**Task:**
Each line below that contains "textcolor" should be counted; give the total alone.

**Exercise inputs:**
↓↓↓

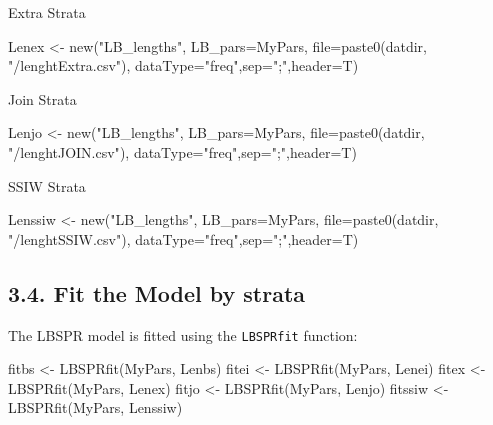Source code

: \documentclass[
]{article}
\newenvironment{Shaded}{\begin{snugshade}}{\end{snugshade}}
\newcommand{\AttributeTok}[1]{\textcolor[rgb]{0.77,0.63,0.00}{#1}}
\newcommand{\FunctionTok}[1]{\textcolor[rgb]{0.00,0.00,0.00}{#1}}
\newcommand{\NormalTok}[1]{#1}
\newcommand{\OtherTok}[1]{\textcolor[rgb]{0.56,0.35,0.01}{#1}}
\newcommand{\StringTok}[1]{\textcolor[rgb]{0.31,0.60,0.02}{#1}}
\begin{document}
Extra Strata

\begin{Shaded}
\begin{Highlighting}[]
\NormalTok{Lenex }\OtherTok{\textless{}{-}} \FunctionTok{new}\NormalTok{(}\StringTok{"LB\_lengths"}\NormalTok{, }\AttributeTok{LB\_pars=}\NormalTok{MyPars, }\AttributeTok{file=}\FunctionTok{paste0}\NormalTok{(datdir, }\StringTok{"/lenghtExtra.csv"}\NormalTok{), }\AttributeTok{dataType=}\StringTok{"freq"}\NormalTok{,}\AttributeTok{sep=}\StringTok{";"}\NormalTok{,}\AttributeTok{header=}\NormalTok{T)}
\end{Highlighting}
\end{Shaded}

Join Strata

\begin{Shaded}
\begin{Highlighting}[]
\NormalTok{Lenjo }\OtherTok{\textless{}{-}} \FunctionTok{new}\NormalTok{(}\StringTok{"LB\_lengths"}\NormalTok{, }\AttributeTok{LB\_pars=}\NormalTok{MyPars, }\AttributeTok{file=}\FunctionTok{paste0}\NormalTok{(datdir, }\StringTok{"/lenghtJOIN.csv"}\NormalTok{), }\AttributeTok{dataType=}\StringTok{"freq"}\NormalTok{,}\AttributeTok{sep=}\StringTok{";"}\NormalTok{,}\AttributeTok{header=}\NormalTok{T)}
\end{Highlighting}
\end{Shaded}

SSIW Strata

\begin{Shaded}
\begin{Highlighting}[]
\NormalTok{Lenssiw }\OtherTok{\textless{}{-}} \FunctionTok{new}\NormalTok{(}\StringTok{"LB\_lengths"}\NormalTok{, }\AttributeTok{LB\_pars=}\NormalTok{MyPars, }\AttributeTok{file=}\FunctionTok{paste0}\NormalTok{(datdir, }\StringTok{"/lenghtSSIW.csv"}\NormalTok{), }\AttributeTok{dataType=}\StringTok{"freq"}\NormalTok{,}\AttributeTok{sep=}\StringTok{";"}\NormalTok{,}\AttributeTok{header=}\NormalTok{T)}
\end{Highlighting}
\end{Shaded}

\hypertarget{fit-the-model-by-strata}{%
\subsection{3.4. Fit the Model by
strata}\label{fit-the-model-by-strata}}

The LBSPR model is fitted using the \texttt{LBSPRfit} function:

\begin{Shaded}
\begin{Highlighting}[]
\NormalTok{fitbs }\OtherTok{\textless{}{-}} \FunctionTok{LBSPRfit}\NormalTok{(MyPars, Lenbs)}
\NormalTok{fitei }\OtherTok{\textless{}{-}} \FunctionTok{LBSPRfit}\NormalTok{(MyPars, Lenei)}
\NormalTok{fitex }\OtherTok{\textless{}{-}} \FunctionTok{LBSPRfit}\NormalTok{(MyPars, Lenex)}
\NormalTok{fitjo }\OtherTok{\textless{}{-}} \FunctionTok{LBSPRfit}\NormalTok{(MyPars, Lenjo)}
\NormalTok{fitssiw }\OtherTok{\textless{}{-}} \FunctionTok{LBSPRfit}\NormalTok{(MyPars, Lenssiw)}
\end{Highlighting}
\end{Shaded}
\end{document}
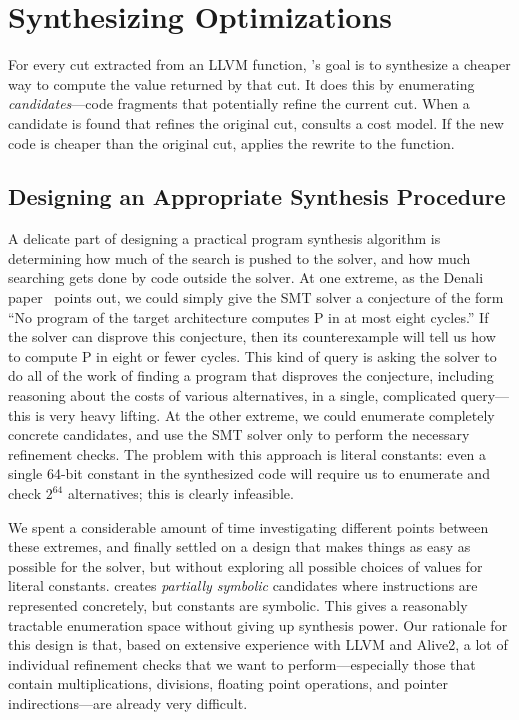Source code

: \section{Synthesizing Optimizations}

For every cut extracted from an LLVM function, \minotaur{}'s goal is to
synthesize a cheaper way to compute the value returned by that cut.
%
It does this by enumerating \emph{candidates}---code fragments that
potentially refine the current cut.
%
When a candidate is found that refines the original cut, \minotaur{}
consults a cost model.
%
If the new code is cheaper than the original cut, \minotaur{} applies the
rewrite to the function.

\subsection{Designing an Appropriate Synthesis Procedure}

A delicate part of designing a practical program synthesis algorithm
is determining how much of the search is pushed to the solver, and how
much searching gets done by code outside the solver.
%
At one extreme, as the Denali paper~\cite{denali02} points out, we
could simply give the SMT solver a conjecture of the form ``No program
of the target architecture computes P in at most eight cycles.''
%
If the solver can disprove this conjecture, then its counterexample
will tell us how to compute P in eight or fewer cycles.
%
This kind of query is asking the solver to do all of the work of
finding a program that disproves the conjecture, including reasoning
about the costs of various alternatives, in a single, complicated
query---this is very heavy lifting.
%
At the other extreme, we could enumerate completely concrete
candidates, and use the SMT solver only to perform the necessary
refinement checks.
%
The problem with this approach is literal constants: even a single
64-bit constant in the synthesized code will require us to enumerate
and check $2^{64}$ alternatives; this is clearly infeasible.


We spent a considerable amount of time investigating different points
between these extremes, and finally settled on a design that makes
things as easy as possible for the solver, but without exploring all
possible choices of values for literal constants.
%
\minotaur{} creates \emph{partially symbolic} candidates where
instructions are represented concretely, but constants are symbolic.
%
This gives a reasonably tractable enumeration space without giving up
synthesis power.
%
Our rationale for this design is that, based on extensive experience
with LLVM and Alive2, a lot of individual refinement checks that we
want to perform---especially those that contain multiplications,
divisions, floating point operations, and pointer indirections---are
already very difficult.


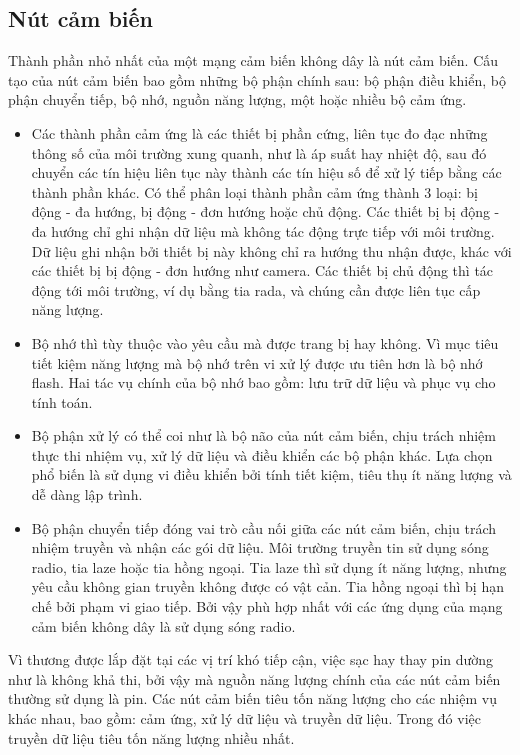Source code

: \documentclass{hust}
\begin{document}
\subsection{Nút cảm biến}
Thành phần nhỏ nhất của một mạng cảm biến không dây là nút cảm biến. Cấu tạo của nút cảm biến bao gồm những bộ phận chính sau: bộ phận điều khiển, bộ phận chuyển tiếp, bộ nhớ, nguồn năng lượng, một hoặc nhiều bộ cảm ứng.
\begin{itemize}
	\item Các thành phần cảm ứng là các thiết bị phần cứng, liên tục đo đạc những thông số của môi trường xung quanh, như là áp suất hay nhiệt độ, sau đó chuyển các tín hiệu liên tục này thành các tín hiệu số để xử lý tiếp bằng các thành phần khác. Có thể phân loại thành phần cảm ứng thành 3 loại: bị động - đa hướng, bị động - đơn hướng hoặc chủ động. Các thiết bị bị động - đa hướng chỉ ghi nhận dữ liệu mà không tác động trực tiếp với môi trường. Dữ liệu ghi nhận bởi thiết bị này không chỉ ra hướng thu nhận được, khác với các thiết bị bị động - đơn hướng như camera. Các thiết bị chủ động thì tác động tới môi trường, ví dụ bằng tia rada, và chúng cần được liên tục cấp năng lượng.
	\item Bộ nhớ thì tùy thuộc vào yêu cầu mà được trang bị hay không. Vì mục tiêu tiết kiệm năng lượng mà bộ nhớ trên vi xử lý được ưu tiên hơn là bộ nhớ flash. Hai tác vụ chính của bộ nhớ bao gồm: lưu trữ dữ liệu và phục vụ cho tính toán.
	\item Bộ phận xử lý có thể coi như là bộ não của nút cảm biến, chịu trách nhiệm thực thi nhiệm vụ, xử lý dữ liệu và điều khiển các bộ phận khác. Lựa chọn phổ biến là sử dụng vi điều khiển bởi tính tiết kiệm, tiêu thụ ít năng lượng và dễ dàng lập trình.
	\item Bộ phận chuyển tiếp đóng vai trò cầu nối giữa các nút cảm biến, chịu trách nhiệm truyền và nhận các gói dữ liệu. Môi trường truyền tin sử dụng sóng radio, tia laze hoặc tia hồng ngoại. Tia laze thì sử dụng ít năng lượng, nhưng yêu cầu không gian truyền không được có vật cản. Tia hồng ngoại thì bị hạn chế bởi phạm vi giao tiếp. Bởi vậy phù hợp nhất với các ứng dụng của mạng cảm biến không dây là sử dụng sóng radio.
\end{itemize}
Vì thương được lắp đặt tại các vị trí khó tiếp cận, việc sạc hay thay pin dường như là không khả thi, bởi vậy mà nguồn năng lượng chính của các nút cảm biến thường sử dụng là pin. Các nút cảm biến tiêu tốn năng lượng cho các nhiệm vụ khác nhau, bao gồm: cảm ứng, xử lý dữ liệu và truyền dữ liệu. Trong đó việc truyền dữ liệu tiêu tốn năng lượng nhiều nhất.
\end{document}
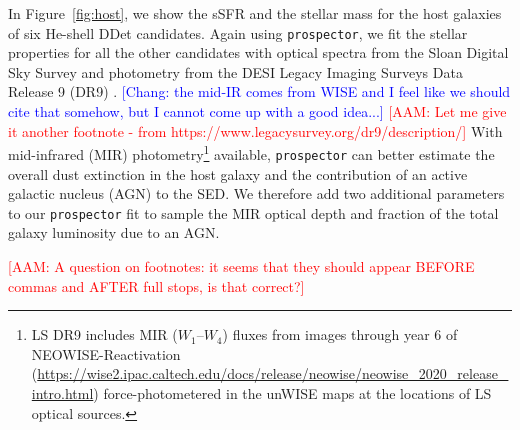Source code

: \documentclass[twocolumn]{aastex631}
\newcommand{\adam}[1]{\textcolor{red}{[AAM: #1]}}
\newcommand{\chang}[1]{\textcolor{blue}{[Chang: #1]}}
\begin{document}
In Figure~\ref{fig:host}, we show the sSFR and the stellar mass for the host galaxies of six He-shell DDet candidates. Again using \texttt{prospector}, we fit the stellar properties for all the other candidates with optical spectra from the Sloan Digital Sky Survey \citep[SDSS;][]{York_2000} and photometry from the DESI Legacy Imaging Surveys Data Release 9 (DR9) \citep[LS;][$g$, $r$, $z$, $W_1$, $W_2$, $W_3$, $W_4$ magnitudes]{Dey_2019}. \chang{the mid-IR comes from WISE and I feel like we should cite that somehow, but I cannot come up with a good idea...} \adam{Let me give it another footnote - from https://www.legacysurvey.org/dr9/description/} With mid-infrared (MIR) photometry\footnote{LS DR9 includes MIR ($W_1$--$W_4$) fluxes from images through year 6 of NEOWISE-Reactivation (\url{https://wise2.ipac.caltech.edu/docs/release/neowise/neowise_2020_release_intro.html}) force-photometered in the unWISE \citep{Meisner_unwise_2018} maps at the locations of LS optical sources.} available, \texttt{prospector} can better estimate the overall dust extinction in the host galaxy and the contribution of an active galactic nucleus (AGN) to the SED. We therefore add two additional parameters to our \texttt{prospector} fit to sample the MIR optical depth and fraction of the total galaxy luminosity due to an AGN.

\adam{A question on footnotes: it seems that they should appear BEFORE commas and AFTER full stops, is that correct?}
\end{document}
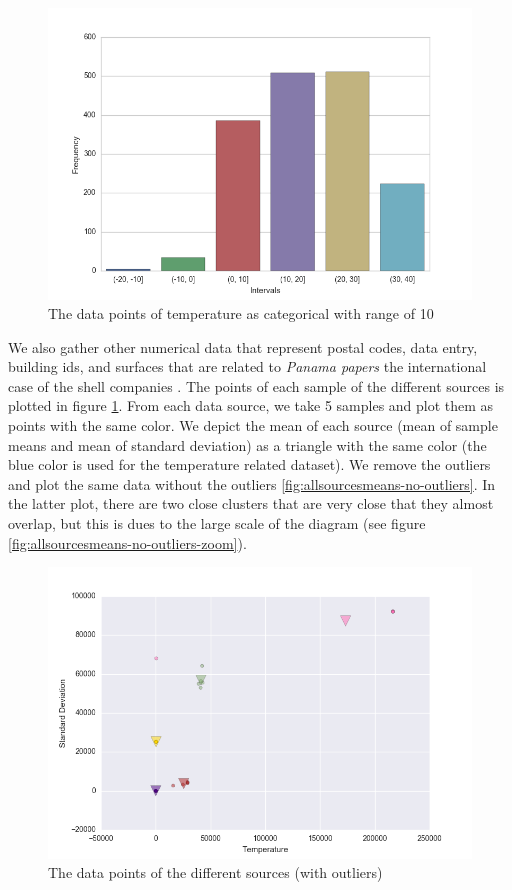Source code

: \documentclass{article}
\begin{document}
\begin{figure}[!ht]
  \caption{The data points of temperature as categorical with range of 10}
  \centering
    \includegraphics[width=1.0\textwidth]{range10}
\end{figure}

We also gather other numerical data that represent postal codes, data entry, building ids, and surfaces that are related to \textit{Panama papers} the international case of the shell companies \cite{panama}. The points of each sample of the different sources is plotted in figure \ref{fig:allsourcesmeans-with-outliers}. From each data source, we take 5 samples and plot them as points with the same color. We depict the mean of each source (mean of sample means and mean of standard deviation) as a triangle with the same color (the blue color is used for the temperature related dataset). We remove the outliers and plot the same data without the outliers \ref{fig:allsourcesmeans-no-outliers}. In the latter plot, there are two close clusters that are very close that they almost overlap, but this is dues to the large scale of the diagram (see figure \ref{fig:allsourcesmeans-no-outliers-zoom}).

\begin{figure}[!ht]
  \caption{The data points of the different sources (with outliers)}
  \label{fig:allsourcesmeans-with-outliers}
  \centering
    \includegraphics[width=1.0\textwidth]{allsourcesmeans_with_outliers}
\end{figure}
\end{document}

↑↑↑

**Answer box:**
6